The Phantom (1996 Film) - Filming

Filming

Filming began on October 3, 1995, in Los Angeles at Greystone Park. For the exterior of the Palmers' English-style manor the mansion of Playboy magazine's Hugh Hefner, a longtime fan of the Phantom, was used.

The Los Angeles Zoo in Griffith Park doubled for New York City's Central Park Zoo, the setting for a chase sequence. Shooting continued on Hollywood studio backlot streets that recreated the 1938 version of New York. Over fifty vintage cars were used on the streets, and four hundred extras costumed in authentic period clothing were employed.

In October, the production traveled to Thailand for seven weeks of filming there, with the country doubling as the Phantom's fictional home country Bengalla.

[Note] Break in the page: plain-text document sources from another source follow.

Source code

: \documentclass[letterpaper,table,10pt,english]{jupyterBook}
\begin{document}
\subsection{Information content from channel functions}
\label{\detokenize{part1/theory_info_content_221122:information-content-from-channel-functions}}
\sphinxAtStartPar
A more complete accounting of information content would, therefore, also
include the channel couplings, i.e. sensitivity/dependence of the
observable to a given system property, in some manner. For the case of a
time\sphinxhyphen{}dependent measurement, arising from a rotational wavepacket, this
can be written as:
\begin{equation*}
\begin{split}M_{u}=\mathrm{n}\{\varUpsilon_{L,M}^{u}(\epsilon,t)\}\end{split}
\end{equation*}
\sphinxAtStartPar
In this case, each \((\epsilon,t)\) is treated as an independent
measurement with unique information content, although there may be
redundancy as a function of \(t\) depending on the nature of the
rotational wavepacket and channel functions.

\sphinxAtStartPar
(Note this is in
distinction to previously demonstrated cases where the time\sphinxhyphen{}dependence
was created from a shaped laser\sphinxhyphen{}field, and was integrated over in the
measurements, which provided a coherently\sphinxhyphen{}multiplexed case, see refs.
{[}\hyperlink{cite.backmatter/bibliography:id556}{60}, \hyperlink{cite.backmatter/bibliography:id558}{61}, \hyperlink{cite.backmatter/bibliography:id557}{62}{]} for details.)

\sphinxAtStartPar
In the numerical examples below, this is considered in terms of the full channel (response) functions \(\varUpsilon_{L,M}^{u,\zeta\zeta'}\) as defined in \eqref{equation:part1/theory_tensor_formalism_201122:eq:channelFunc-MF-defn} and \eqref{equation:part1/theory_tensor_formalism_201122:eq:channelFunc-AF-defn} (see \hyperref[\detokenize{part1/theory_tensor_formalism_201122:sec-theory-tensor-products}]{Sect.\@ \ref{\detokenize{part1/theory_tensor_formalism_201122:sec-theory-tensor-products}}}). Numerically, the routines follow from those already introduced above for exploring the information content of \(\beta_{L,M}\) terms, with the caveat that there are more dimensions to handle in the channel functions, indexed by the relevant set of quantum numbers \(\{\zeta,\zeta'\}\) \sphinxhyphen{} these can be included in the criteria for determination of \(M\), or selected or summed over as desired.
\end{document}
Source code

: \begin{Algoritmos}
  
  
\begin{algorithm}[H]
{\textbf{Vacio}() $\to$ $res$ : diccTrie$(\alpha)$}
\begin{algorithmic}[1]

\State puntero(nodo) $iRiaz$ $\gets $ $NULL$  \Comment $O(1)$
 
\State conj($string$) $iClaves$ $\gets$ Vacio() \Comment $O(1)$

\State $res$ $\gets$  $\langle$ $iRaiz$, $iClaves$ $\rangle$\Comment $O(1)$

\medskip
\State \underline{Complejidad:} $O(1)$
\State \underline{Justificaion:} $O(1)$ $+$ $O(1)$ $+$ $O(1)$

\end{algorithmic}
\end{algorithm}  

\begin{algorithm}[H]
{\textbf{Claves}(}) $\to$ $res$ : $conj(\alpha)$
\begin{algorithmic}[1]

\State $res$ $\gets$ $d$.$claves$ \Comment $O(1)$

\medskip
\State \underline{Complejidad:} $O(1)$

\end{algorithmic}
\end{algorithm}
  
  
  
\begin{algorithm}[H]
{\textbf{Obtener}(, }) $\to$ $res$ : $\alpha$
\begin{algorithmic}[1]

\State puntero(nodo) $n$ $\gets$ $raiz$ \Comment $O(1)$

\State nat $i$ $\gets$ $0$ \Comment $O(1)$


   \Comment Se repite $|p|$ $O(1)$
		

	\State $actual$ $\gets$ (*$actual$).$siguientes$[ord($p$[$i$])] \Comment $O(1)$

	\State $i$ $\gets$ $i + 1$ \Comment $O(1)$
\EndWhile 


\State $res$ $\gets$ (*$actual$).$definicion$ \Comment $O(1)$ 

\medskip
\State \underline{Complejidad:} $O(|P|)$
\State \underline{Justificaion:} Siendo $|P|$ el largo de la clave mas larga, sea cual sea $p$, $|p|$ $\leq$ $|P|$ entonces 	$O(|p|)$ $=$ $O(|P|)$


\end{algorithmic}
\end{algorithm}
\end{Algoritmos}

Action scenes such as the Phantom saving a boy from a collapsing rope bridge were filmed here. Production designer Paul Peters changed a deserted warehouse in the town Krabi into a large sound stage, where the Phantom's Skull Cave abode was erected, including his Chronicle Chamber, vault, and radio and treasure rooms.

In December the crew traveled to Brisbane, Australia, where production was completed at Warner Roadshow Movie World Studios. The Phantom filmed on three stages, including Stage 5 which had a removable floor and deep-water tanks. Here the Singh Pirates Cave was constructed, constituting the largest interior setting ever built in the country. The New York offices of Xander Drax were constructed on Stage 6. Filming in Queensland also took the production to the Brisbane City Hall, where the interior lobby was redecorated to resemble a New York museum, where Kit Walker finds one of the three Skulls of Touganda.

On the final day of shooting, the production relocated to Los Angeles, to complete a scene that would ultimately end up deleted from the final cut of the movie, where the Phantom wrestles a lion. The movie wrapped on February 13, 1996.